I'd like every entry transcribed word for word, with no pictures.

>>>

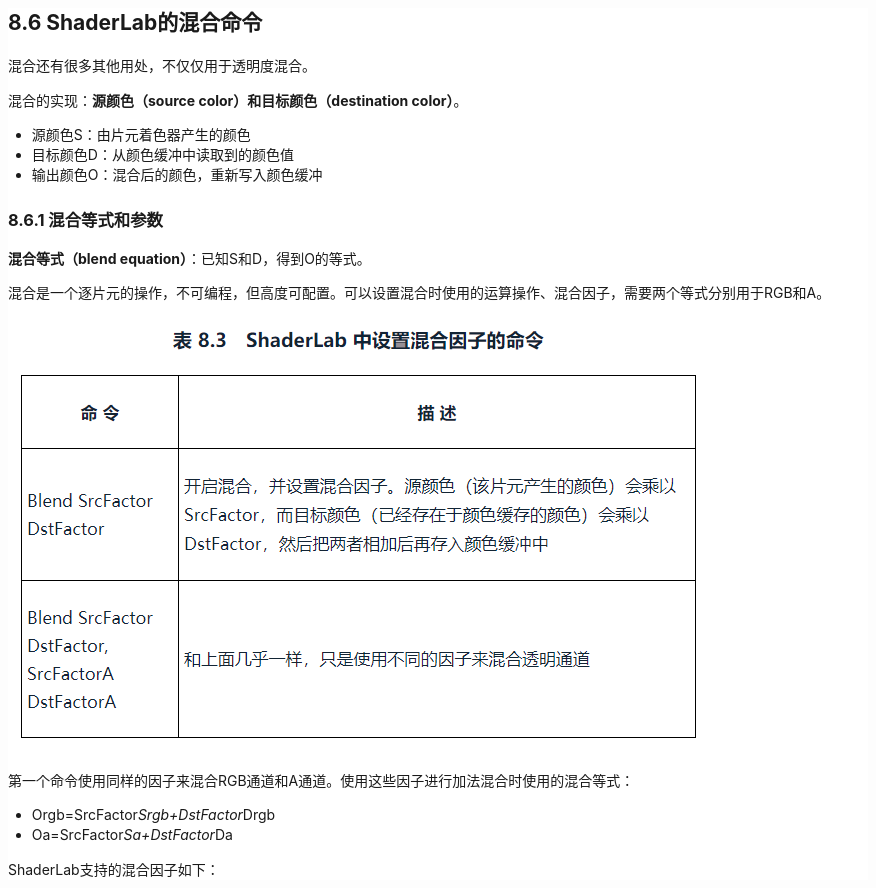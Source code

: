 ## 8.6 ShaderLab的混合命令
混合还有很多其他用处，不仅仅用于透明度混合。

混合的实现：**源颜色（source color）**和**目标颜色（destination color）**。

* 源颜色S：由片元着色器产生的颜色
* 目标颜色D：从颜色缓冲中读取到的颜色值
* 输出颜色O：混合后的颜色，重新写入颜色缓冲

### 8.6.1 混合等式和参数
**混合等式（blend equation）**：已知S和D，得到O的等式。

混合是一个逐片元的操作，不可编程，但高度可配置。可以设置混合时使用的运算操作、混合因子，需要两个等式分别用于RGB和A。

![](./Image/8.10.png)

第一个命令使用同样的因子来混合RGB通道和A通道。使用这些因子进行加法混合时使用的混合等式：

* Orgb=SrcFactor*Srgb+DstFactor*Drgb
* Oa=SrcFactor*Sa+DstFactor*Da

ShaderLab支持的混合因子如下：
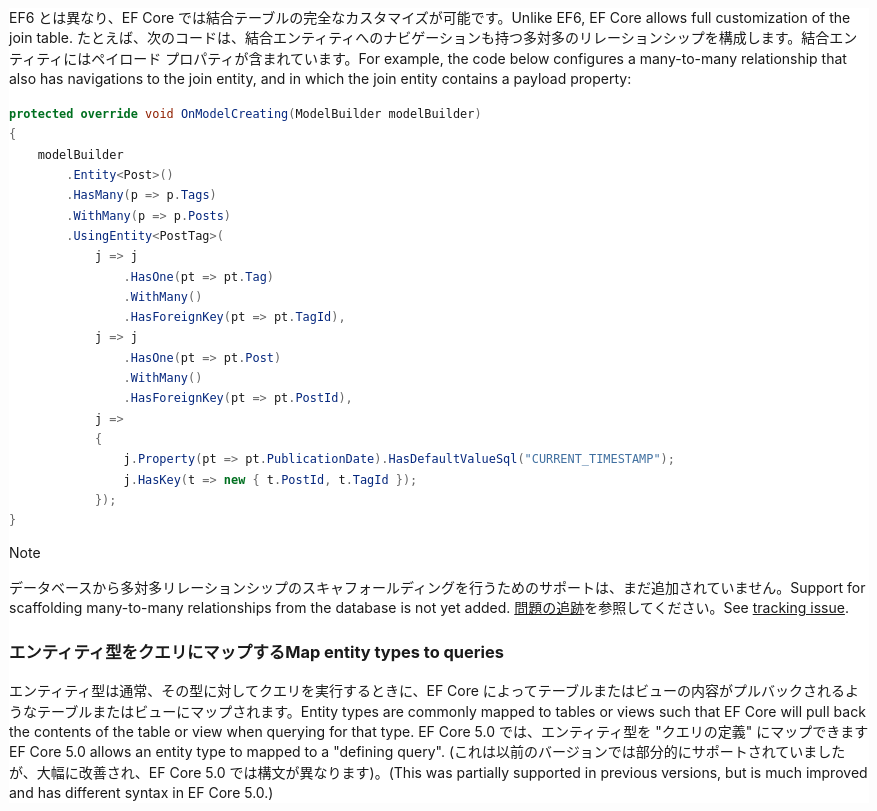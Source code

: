 <span data-ttu-id="d64b4-124">EF6 とは異なり、EF Core では結合テーブルの完全なカスタマイズが可能です。</span><span class="sxs-lookup"><span data-stu-id="d64b4-124">Unlike EF6, EF Core allows full customization of the join table.</span></span> <span data-ttu-id="d64b4-125">たとえば、次のコードは、結合エンティティへのナビゲーションも持つ多対多のリレーションシップを構成します。結合エンティティにはペイロード プロパティが含まれています。</span><span class="sxs-lookup"><span data-stu-id="d64b4-125">For example, the code below configures a many-to-many relationship that also has navigations to the join entity, and in which the join entity contains a payload property:</span></span>

```csharp
protected override void OnModelCreating(ModelBuilder modelBuilder)
{
    modelBuilder
        .Entity<Post>()
        .HasMany(p => p.Tags)
        .WithMany(p => p.Posts)
        .UsingEntity<PostTag>(
            j => j
                .HasOne(pt => pt.Tag)
                .WithMany()
                .HasForeignKey(pt => pt.TagId),
            j => j
                .HasOne(pt => pt.Post)
                .WithMany()
                .HasForeignKey(pt => pt.PostId),
            j =>
            {
                j.Property(pt => pt.PublicationDate).HasDefaultValueSql("CURRENT_TIMESTAMP");
                j.HasKey(t => new { t.PostId, t.TagId });
            });
}
```

> [!NOTE]
> <span data-ttu-id="d64b4-126">データベースから多対多リレーションシップのスキャフォールディングを行うためのサポートは、まだ追加されていません。</span><span class="sxs-lookup"><span data-stu-id="d64b4-126">Support for scaffolding many-to-many relationships from the database is not yet added.</span></span> <span data-ttu-id="d64b4-127">[問題の追跡](https://github.com/dotnet/efcore/issues/22475)を参照してください。</span><span class="sxs-lookup"><span data-stu-id="d64b4-127">See [tracking issue](https://github.com/dotnet/efcore/issues/22475).</span></span>

### <a name="map-entity-types-to-queries"></a><span data-ttu-id="d64b4-128">エンティティ型をクエリにマップする</span><span class="sxs-lookup"><span data-stu-id="d64b4-128">Map entity types to queries</span></span>

<span data-ttu-id="d64b4-129">エンティティ型は通常、その型に対してクエリを実行するときに、EF Core によってテーブルまたはビューの内容がプルバックされるようなテーブルまたはビューにマップされます。</span><span class="sxs-lookup"><span data-stu-id="d64b4-129">Entity types are commonly mapped to tables or views such that EF Core will pull back the contents of the table or view when querying for that type.</span></span> <span data-ttu-id="d64b4-130">EF Core 5.0 では、エンティティ型を "クエリの定義" にマップできます</span><span class="sxs-lookup"><span data-stu-id="d64b4-130">EF Core 5.0 allows an entity type to mapped to a "defining query".</span></span> <span data-ttu-id="d64b4-131">(これは以前のバージョンでは部分的にサポートされていましたが、大幅に改善され、EF Core 5.0 では構文が異なります)。</span><span class="sxs-lookup"><span data-stu-id="d64b4-131">(This was partially supported in previous versions, but is much improved and has different syntax in EF Core 5.0.)</span></span>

<<<

COMPLETED EXERCISE:
Source code

: ## 8.6 ShaderLab的混合命令
混合还有很多其他用处，不仅仅用于透明度混合。

混合的实现：**源颜色（source color）**和**目标颜色（destination color）**。

* 源颜色S：由片元着色器产生的颜色
* 目标颜色D：从颜色缓冲中读取到的颜色值
* 输出颜色O：混合后的颜色，重新写入颜色缓冲

### 8.6.1 混合等式和参数
**混合等式（blend equation）**：已知S和D，得到O的等式。

混合是一个逐片元的操作，不可编程，但高度可配置。可以设置混合时使用的运算操作、混合因子，需要两个等式分别用于RGB和A。

![](./Image/8.10.png)

第一个命令使用同样的因子来混合RGB通道和A通道。使用这些因子进行加法混合时使用的混合等式：

* Orgb=SrcFactor*Srgb+DstFactor*Drgb
* Oa=SrcFactor*Sa+DstFactor*Da

ShaderLab支持的混合因子如下：
Source code

: <span data-ttu-id="d64b4-124">EF6 とは異なり、EF Core では結合テーブルの完全なカスタマイズが可能です。</span><span class="sxs-lookup"><span data-stu-id="d64b4-124">Unlike EF6, EF Core allows full customization of the join table.</span></span> <span data-ttu-id="d64b4-125">たとえば、次のコードは、結合エンティティへのナビゲーションも持つ多対多のリレーションシップを構成します。結合エンティティにはペイロード プロパティが含まれています。</span><span class="sxs-lookup"><span data-stu-id="d64b4-125">For example, the code below configures a many-to-many relationship that also has navigations to the join entity, and in which the join entity contains a payload property:</span></span>

```csharp
protected override void OnModelCreating(ModelBuilder modelBuilder)
{
    modelBuilder
        .Entity<Post>()
        .HasMany(p => p.Tags)
        .WithMany(p => p.Posts)
        .UsingEntity<PostTag>(
            j => j
                .HasOne(pt => pt.Tag)
                .WithMany()
                .HasForeignKey(pt => pt.TagId),
            j => j
                .HasOne(pt => pt.Post)
                .WithMany()
                .HasForeignKey(pt => pt.PostId),
            j =>
            {
                j.Property(pt => pt.PublicationDate).HasDefaultValueSql("CURRENT_TIMESTAMP");
                j.HasKey(t => new { t.PostId, t.TagId });
            });
}
```

> [!NOTE]
> <span data-ttu-id="d64b4-126">データベースから多対多リレーションシップのスキャフォールディングを行うためのサポートは、まだ追加されていません。</span><span class="sxs-lookup"><span data-stu-id="d64b4-126">Support for scaffolding many-to-many relationships from the database is not yet added.</span></span> <span data-ttu-id="d64b4-127">[問題の追跡](https://github.com/dotnet/efcore/issues/22475)を参照してください。</span><span class="sxs-lookup"><span data-stu-id="d64b4-127">See [tracking issue](https://github.com/dotnet/efcore/issues/22475).</span></span>

### <a name="map-entity-types-to-queries"></a><span data-ttu-id="d64b4-128">エンティティ型をクエリにマップする</span><span class="sxs-lookup"><span data-stu-id="d64b4-128">Map entity types to queries</span></span>

<span data-ttu-id="d64b4-129">エンティティ型は通常、その型に対してクエリを実行するときに、EF Core によってテーブルまたはビューの内容がプルバックされるようなテーブルまたはビューにマップされます。</span><span class="sxs-lookup"><span data-stu-id="d64b4-129">Entity types are commonly mapped to tables or views such that EF Core will pull back the contents of the table or view when querying for that type.</span></span> <span data-ttu-id="d64b4-130">EF Core 5.0 では、エンティティ型を "クエリの定義" にマップできます</span><span class="sxs-lookup"><span data-stu-id="d64b4-130">EF Core 5.0 allows an entity type to mapped to a "defining query".</span></span> <span data-ttu-id="d64b4-131">(これは以前のバージョンでは部分的にサポートされていましたが、大幅に改善され、EF Core 5.0 では構文が異なります)。</span><span class="sxs-lookup"><span data-stu-id="d64b4-131">(This was partially supported in previous versions, but is much improved and has different syntax in EF Core 5.0.)</span></span>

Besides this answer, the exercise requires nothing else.